Turning now to a more detailed description of FIG. 3 and the container engaging lug conveyors 28 and 30, each such conveyor includes a pair of vertically spaced chains, 29 and 31, which chains are joined together by spindles 32 and 34, which spindles are arranged in pairs at predetermined longitudinal locations on these chains. Each pair of spindles has as associated slide block 35 provided thereon, and each such slide block 35 supports a lug 28a and 28b for movement in between adjacent containers as described previously. Each slide block 35 also includes a cam roller 36 provided on a pin projecting oppositely from the lug 28a and 28b and this cam roller is received in a fixed cam track 37 provided between the moving chains 29 and 31. The rollers 36 cause a predetermined vertical movement of the slide blocks 35 and the lugs as the lugs move in a generally horizontal direction as suggested by the line 39 in FIG. 3.
This vertical movement of the lugs is especially important to achieve a proper mating of the containers with the continuously moving end-to-end packing cases.
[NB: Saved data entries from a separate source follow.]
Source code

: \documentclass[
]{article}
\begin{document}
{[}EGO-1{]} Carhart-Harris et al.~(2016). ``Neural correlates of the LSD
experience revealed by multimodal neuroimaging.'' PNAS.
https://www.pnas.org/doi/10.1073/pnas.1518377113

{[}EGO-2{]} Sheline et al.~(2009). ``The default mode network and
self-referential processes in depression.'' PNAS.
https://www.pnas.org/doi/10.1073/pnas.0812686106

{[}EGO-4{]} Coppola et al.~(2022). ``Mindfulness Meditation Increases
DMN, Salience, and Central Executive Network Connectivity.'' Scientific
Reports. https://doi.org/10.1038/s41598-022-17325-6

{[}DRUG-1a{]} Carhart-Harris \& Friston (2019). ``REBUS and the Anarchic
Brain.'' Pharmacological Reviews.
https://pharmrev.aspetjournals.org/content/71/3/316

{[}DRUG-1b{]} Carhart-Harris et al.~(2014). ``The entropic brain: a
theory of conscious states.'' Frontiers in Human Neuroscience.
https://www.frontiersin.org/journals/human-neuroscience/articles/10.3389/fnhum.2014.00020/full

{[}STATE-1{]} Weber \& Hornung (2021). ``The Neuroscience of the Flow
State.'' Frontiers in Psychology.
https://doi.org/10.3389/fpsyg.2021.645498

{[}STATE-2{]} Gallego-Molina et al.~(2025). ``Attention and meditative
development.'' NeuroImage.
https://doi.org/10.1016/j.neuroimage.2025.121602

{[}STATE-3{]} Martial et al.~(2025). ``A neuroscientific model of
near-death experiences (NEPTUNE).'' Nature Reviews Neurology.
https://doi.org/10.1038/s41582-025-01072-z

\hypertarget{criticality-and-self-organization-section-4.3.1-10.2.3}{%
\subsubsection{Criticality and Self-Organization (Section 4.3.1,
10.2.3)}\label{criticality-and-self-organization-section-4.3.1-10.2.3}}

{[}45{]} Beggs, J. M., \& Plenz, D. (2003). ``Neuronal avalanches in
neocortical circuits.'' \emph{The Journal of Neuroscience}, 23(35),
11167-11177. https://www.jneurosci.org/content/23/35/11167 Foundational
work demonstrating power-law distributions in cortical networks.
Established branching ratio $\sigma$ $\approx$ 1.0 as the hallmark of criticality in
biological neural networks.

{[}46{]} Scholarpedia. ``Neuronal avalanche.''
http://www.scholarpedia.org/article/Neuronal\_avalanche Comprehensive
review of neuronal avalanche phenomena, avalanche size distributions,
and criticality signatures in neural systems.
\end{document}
While some of these lugs namely first lugs 28a and 30a merely engage the containers themselves, other lugs, namely second lugs 28b and 30b are of bifurcated configuration at their lower ends and adapted to receive the upper edges of the end panels of the adjacent packing cases. Thus, movement of the container lug conveyors and more particularly of the chains is timed to movement of the packing cases in order that these other lugs 28b and 30b mate with the adjacent end panels of the adjacent packing cases.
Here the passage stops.